In the data below, one line contains "Sets the type of an effect." and a later one contains "# Installation on". Print both, with every line between them, exactly and alone.

════════════════

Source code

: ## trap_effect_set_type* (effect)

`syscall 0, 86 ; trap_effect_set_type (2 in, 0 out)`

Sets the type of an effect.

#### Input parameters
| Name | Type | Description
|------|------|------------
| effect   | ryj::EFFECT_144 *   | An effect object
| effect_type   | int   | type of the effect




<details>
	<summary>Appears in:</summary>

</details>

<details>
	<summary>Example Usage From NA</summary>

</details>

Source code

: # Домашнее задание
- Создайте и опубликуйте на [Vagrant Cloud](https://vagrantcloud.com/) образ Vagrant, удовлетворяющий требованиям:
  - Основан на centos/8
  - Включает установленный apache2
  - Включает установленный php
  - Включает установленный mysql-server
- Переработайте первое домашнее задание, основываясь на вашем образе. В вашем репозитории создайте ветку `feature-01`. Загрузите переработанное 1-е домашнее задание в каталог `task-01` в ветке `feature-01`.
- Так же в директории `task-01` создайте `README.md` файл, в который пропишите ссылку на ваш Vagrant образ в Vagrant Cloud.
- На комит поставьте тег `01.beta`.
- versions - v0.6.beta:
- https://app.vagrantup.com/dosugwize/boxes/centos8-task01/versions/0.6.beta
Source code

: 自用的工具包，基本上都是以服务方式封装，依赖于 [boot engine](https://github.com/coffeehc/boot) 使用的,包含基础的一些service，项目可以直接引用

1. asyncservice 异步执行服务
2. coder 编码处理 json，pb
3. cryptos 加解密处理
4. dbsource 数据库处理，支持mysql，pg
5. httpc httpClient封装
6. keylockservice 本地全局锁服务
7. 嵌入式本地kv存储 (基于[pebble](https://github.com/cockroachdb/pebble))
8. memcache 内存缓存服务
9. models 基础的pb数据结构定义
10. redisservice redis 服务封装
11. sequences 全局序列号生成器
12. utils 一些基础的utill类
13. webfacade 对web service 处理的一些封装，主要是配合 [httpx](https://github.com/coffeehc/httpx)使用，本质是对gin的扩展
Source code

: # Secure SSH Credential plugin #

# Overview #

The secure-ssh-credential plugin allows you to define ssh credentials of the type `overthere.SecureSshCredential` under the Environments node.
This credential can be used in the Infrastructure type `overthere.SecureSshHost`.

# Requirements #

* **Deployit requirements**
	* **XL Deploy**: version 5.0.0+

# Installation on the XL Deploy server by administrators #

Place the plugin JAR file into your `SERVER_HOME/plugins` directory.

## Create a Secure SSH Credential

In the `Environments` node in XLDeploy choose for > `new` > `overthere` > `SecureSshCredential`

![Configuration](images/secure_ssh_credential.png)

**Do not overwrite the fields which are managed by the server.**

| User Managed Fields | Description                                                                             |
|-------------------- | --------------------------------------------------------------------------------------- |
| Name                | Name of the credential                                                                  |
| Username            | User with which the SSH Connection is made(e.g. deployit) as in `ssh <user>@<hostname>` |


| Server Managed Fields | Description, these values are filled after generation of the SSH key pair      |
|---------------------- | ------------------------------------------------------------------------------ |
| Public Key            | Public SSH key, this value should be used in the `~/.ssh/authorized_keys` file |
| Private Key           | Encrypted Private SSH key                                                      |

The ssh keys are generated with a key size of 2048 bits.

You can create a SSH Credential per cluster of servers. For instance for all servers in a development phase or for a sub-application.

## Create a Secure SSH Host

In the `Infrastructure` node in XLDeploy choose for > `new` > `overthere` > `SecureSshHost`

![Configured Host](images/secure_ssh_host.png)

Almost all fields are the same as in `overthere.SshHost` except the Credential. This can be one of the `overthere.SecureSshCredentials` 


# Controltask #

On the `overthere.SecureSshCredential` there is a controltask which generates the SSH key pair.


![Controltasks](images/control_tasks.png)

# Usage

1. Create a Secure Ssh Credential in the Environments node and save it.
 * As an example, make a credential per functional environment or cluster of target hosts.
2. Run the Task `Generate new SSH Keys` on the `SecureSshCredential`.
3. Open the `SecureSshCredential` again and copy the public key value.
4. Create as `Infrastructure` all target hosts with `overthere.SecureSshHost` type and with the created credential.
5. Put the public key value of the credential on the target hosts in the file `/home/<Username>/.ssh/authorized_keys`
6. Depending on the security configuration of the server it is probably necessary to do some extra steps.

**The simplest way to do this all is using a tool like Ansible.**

════════════════

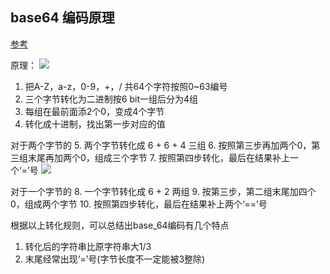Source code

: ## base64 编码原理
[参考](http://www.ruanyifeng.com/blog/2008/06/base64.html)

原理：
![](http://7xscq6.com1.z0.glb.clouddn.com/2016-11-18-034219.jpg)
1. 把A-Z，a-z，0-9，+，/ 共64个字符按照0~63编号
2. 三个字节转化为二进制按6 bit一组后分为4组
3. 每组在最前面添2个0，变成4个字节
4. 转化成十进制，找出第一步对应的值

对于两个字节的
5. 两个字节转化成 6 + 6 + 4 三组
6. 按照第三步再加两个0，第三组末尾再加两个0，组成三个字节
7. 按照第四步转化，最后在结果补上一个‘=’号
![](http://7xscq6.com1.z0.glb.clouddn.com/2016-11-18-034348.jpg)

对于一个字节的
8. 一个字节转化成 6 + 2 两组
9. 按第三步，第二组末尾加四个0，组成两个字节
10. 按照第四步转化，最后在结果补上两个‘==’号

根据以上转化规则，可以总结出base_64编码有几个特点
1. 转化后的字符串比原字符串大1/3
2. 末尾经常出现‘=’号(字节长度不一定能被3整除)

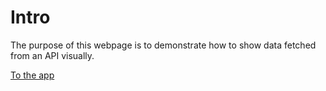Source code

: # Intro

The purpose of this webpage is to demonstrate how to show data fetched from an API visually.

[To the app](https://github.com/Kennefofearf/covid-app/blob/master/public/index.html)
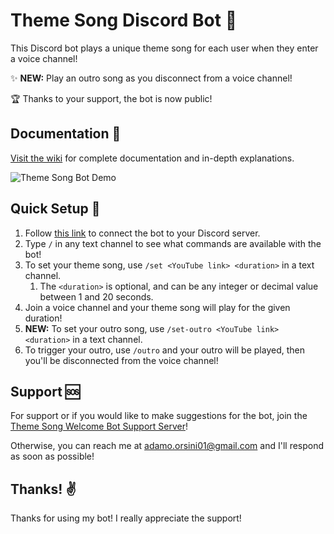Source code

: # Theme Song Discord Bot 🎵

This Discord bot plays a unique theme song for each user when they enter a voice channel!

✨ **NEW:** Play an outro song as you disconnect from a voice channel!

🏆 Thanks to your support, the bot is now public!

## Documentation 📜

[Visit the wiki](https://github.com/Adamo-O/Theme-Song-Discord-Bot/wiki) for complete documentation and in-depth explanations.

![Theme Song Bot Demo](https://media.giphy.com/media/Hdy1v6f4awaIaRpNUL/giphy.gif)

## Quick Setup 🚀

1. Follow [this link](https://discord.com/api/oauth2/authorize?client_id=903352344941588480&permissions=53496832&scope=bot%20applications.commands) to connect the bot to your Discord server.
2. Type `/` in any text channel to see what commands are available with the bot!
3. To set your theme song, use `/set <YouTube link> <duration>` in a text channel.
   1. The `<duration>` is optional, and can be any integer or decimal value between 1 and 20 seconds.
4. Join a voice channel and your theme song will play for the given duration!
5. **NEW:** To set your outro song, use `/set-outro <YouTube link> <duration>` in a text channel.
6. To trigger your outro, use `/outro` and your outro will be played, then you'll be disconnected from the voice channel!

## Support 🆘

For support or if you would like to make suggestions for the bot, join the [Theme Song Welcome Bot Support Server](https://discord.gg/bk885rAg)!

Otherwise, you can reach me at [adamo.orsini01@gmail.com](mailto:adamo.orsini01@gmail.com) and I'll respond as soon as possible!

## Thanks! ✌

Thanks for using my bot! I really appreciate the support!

════════════════

◆ **RESULT OF THIS TASK**
Sets the type of an effect.

#### Input parameters
| Name | Type | Description
|------|------|------------
| effect   | ryj::EFFECT_144 *   | An effect object
| effect_type   | int   | type of the effect




<details>
	<summary>Appears in:</summary>

</details>

<details>
	<summary>Example Usage From NA</summary>

</details>

Source code

: # Домашнее задание
- Создайте и опубликуйте на [Vagrant Cloud](https://vagrantcloud.com/) образ Vagrant, удовлетворяющий требованиям:
  - Основан на centos/8
  - Включает установленный apache2
  - Включает установленный php
  - Включает установленный mysql-server
- Переработайте первое домашнее задание, основываясь на вашем образе. В вашем репозитории создайте ветку `feature-01`. Загрузите переработанное 1-е домашнее задание в каталог `task-01` в ветке `feature-01`.
- Так же в директории `task-01` создайте `README.md` файл, в который пропишите ссылку на ваш Vagrant образ в Vagrant Cloud.
- На комит поставьте тег `01.beta`.
- versions - v0.6.beta:
- https://app.vagrantup.com/dosugwize/boxes/centos8-task01/versions/0.6.beta
Source code

: 自用的工具包，基本上都是以服务方式封装，依赖于 [boot engine](https://github.com/coffeehc/boot) 使用的,包含基础的一些service，项目可以直接引用

1. asyncservice 异步执行服务
2. coder 编码处理 json，pb
3. cryptos 加解密处理
4. dbsource 数据库处理，支持mysql，pg
5. httpc httpClient封装
6. keylockservice 本地全局锁服务
7. 嵌入式本地kv存储 (基于[pebble](https://github.com/cockroachdb/pebble))
8. memcache 内存缓存服务
9. models 基础的pb数据结构定义
10. redisservice redis 服务封装
11. sequences 全局序列号生成器
12. utils 一些基础的utill类
13. webfacade 对web service 处理的一些封装，主要是配合 [httpx](https://github.com/coffeehc/httpx)使用，本质是对gin的扩展
Source code

: # Secure SSH Credential plugin #

# Overview #

The secure-ssh-credential plugin allows you to define ssh credentials of the type `overthere.SecureSshCredential` under the Environments node.
This credential can be used in the Infrastructure type `overthere.SecureSshHost`.

# Requirements #

* **Deployit requirements**
	* **XL Deploy**: version 5.0.0+

# Installation on the XL Deploy server by administrators #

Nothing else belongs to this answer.